Exact reproduction of every record is required, and pictures are to be excluded.

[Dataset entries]
>>

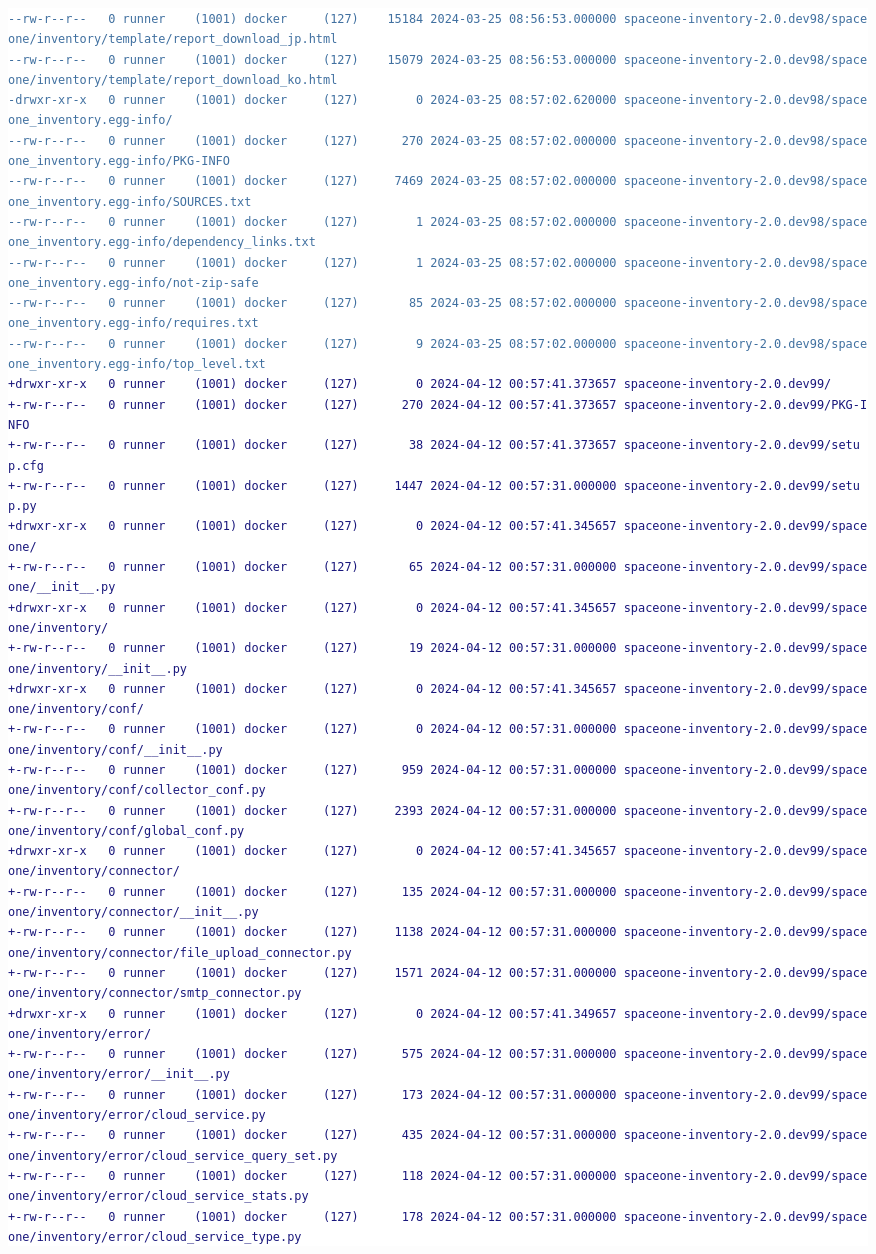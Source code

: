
 ```diff
--rw-r--r--   0 runner    (1001) docker     (127)    15184 2024-03-25 08:56:53.000000 spaceone-inventory-2.0.dev98/spaceone/inventory/template/report_download_jp.html
--rw-r--r--   0 runner    (1001) docker     (127)    15079 2024-03-25 08:56:53.000000 spaceone-inventory-2.0.dev98/spaceone/inventory/template/report_download_ko.html
-drwxr-xr-x   0 runner    (1001) docker     (127)        0 2024-03-25 08:57:02.620000 spaceone-inventory-2.0.dev98/spaceone_inventory.egg-info/
--rw-r--r--   0 runner    (1001) docker     (127)      270 2024-03-25 08:57:02.000000 spaceone-inventory-2.0.dev98/spaceone_inventory.egg-info/PKG-INFO
--rw-r--r--   0 runner    (1001) docker     (127)     7469 2024-03-25 08:57:02.000000 spaceone-inventory-2.0.dev98/spaceone_inventory.egg-info/SOURCES.txt
--rw-r--r--   0 runner    (1001) docker     (127)        1 2024-03-25 08:57:02.000000 spaceone-inventory-2.0.dev98/spaceone_inventory.egg-info/dependency_links.txt
--rw-r--r--   0 runner    (1001) docker     (127)        1 2024-03-25 08:57:02.000000 spaceone-inventory-2.0.dev98/spaceone_inventory.egg-info/not-zip-safe
--rw-r--r--   0 runner    (1001) docker     (127)       85 2024-03-25 08:57:02.000000 spaceone-inventory-2.0.dev98/spaceone_inventory.egg-info/requires.txt
--rw-r--r--   0 runner    (1001) docker     (127)        9 2024-03-25 08:57:02.000000 spaceone-inventory-2.0.dev98/spaceone_inventory.egg-info/top_level.txt
+drwxr-xr-x   0 runner    (1001) docker     (127)        0 2024-04-12 00:57:41.373657 spaceone-inventory-2.0.dev99/
+-rw-r--r--   0 runner    (1001) docker     (127)      270 2024-04-12 00:57:41.373657 spaceone-inventory-2.0.dev99/PKG-INFO
+-rw-r--r--   0 runner    (1001) docker     (127)       38 2024-04-12 00:57:41.373657 spaceone-inventory-2.0.dev99/setup.cfg
+-rw-r--r--   0 runner    (1001) docker     (127)     1447 2024-04-12 00:57:31.000000 spaceone-inventory-2.0.dev99/setup.py
+drwxr-xr-x   0 runner    (1001) docker     (127)        0 2024-04-12 00:57:41.345657 spaceone-inventory-2.0.dev99/spaceone/
+-rw-r--r--   0 runner    (1001) docker     (127)       65 2024-04-12 00:57:31.000000 spaceone-inventory-2.0.dev99/spaceone/__init__.py
+drwxr-xr-x   0 runner    (1001) docker     (127)        0 2024-04-12 00:57:41.345657 spaceone-inventory-2.0.dev99/spaceone/inventory/
+-rw-r--r--   0 runner    (1001) docker     (127)       19 2024-04-12 00:57:31.000000 spaceone-inventory-2.0.dev99/spaceone/inventory/__init__.py
+drwxr-xr-x   0 runner    (1001) docker     (127)        0 2024-04-12 00:57:41.345657 spaceone-inventory-2.0.dev99/spaceone/inventory/conf/
+-rw-r--r--   0 runner    (1001) docker     (127)        0 2024-04-12 00:57:31.000000 spaceone-inventory-2.0.dev99/spaceone/inventory/conf/__init__.py
+-rw-r--r--   0 runner    (1001) docker     (127)      959 2024-04-12 00:57:31.000000 spaceone-inventory-2.0.dev99/spaceone/inventory/conf/collector_conf.py
+-rw-r--r--   0 runner    (1001) docker     (127)     2393 2024-04-12 00:57:31.000000 spaceone-inventory-2.0.dev99/spaceone/inventory/conf/global_conf.py
+drwxr-xr-x   0 runner    (1001) docker     (127)        0 2024-04-12 00:57:41.345657 spaceone-inventory-2.0.dev99/spaceone/inventory/connector/
+-rw-r--r--   0 runner    (1001) docker     (127)      135 2024-04-12 00:57:31.000000 spaceone-inventory-2.0.dev99/spaceone/inventory/connector/__init__.py
+-rw-r--r--   0 runner    (1001) docker     (127)     1138 2024-04-12 00:57:31.000000 spaceone-inventory-2.0.dev99/spaceone/inventory/connector/file_upload_connector.py
+-rw-r--r--   0 runner    (1001) docker     (127)     1571 2024-04-12 00:57:31.000000 spaceone-inventory-2.0.dev99/spaceone/inventory/connector/smtp_connector.py
+drwxr-xr-x   0 runner    (1001) docker     (127)        0 2024-04-12 00:57:41.349657 spaceone-inventory-2.0.dev99/spaceone/inventory/error/
+-rw-r--r--   0 runner    (1001) docker     (127)      575 2024-04-12 00:57:31.000000 spaceone-inventory-2.0.dev99/spaceone/inventory/error/__init__.py
+-rw-r--r--   0 runner    (1001) docker     (127)      173 2024-04-12 00:57:31.000000 spaceone-inventory-2.0.dev99/spaceone/inventory/error/cloud_service.py
+-rw-r--r--   0 runner    (1001) docker     (127)      435 2024-04-12 00:57:31.000000 spaceone-inventory-2.0.dev99/spaceone/inventory/error/cloud_service_query_set.py
+-rw-r--r--   0 runner    (1001) docker     (127)      118 2024-04-12 00:57:31.000000 spaceone-inventory-2.0.dev99/spaceone/inventory/error/cloud_service_stats.py
+-rw-r--r--   0 runner    (1001) docker     (127)      178 2024-04-12 00:57:31.000000 spaceone-inventory-2.0.dev99/spaceone/inventory/error/cloud_service_type.py
```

<<

**PROBLEM SOLUTION**
Source code

:
 ```diff
--rw-r--r--   0 runner    (1001) docker     (127)    15184 2024-03-25 08:56:53.000000 spaceone-inventory-2.0.dev98/spaceone/inventory/template/report_download_jp.html
--rw-r--r--   0 runner    (1001) docker     (127)    15079 2024-03-25 08:56:53.000000 spaceone-inventory-2.0.dev98/spaceone/inventory/template/report_download_ko.html
-drwxr-xr-x   0 runner    (1001) docker     (127)        0 2024-03-25 08:57:02.620000 spaceone-inventory-2.0.dev98/spaceone_inventory.egg-info/
--rw-r--r--   0 runner    (1001) docker     (127)      270 2024-03-25 08:57:02.000000 spaceone-inventory-2.0.dev98/spaceone_inventory.egg-info/PKG-INFO
--rw-r--r--   0 runner    (1001) docker     (127)     7469 2024-03-25 08:57:02.000000 spaceone-inventory-2.0.dev98/spaceone_inventory.egg-info/SOURCES.txt
--rw-r--r--   0 runner    (1001) docker     (127)        1 2024-03-25 08:57:02.000000 spaceone-inventory-2.0.dev98/spaceone_inventory.egg-info/dependency_links.txt
--rw-r--r--   0 runner    (1001) docker     (127)        1 2024-03-25 08:57:02.000000 spaceone-inventory-2.0.dev98/spaceone_inventory.egg-info/not-zip-safe
--rw-r--r--   0 runner    (1001) docker     (127)       85 2024-03-25 08:57:02.000000 spaceone-inventory-2.0.dev98/spaceone_inventory.egg-info/requires.txt
--rw-r--r--   0 runner    (1001) docker     (127)        9 2024-03-25 08:57:02.000000 spaceone-inventory-2.0.dev98/spaceone_inventory.egg-info/top_level.txt
+drwxr-xr-x   0 runner    (1001) docker     (127)        0 2024-04-12 00:57:41.373657 spaceone-inventory-2.0.dev99/
+-rw-r--r--   0 runner    (1001) docker     (127)      270 2024-04-12 00:57:41.373657 spaceone-inventory-2.0.dev99/PKG-INFO
+-rw-r--r--   0 runner    (1001) docker     (127)       38 2024-04-12 00:57:41.373657 spaceone-inventory-2.0.dev99/setup.cfg
+-rw-r--r--   0 runner    (1001) docker     (127)     1447 2024-04-12 00:57:31.000000 spaceone-inventory-2.0.dev99/setup.py
+drwxr-xr-x   0 runner    (1001) docker     (127)        0 2024-04-12 00:57:41.345657 spaceone-inventory-2.0.dev99/spaceone/
+-rw-r--r--   0 runner    (1001) docker     (127)       65 2024-04-12 00:57:31.000000 spaceone-inventory-2.0.dev99/spaceone/__init__.py
+drwxr-xr-x   0 runner    (1001) docker     (127)        0 2024-04-12 00:57:41.345657 spaceone-inventory-2.0.dev99/spaceone/inventory/
+-rw-r--r--   0 runner    (1001) docker     (127)       19 2024-04-12 00:57:31.000000 spaceone-inventory-2.0.dev99/spaceone/inventory/__init__.py
+drwxr-xr-x   0 runner    (1001) docker     (127)        0 2024-04-12 00:57:41.345657 spaceone-inventory-2.0.dev99/spaceone/inventory/conf/
+-rw-r--r--   0 runner    (1001) docker     (127)        0 2024-04-12 00:57:31.000000 spaceone-inventory-2.0.dev99/spaceone/inventory/conf/__init__.py
+-rw-r--r--   0 runner    (1001) docker     (127)      959 2024-04-12 00:57:31.000000 spaceone-inventory-2.0.dev99/spaceone/inventory/conf/collector_conf.py
+-rw-r--r--   0 runner    (1001) docker     (127)     2393 2024-04-12 00:57:31.000000 spaceone-inventory-2.0.dev99/spaceone/inventory/conf/global_conf.py
+drwxr-xr-x   0 runner    (1001) docker     (127)        0 2024-04-12 00:57:41.345657 spaceone-inventory-2.0.dev99/spaceone/inventory/connector/
+-rw-r--r--   0 runner    (1001) docker     (127)      135 2024-04-12 00:57:31.000000 spaceone-inventory-2.0.dev99/spaceone/inventory/connector/__init__.py
+-rw-r--r--   0 runner    (1001) docker     (127)     1138 2024-04-12 00:57:31.000000 spaceone-inventory-2.0.dev99/spaceone/inventory/connector/file_upload_connector.py
+-rw-r--r--   0 runner    (1001) docker     (127)     1571 2024-04-12 00:57:31.000000 spaceone-inventory-2.0.dev99/spaceone/inventory/connector/smtp_connector.py
+drwxr-xr-x   0 runner    (1001) docker     (127)        0 2024-04-12 00:57:41.349657 spaceone-inventory-2.0.dev99/spaceone/inventory/error/
+-rw-r--r--   0 runner    (1001) docker     (127)      575 2024-04-12 00:57:31.000000 spaceone-inventory-2.0.dev99/spaceone/inventory/error/__init__.py
+-rw-r--r--   0 runner    (1001) docker     (127)      173 2024-04-12 00:57:31.000000 spaceone-inventory-2.0.dev99/spaceone/inventory/error/cloud_service.py
+-rw-r--r--   0 runner    (1001) docker     (127)      435 2024-04-12 00:57:31.000000 spaceone-inventory-2.0.dev99/spaceone/inventory/error/cloud_service_query_set.py
+-rw-r--r--   0 runner    (1001) docker     (127)      118 2024-04-12 00:57:31.000000 spaceone-inventory-2.0.dev99/spaceone/inventory/error/cloud_service_stats.py
+-rw-r--r--   0 runner    (1001) docker     (127)      178 2024-04-12 00:57:31.000000 spaceone-inventory-2.0.dev99/spaceone/inventory/error/cloud_service_type.py
```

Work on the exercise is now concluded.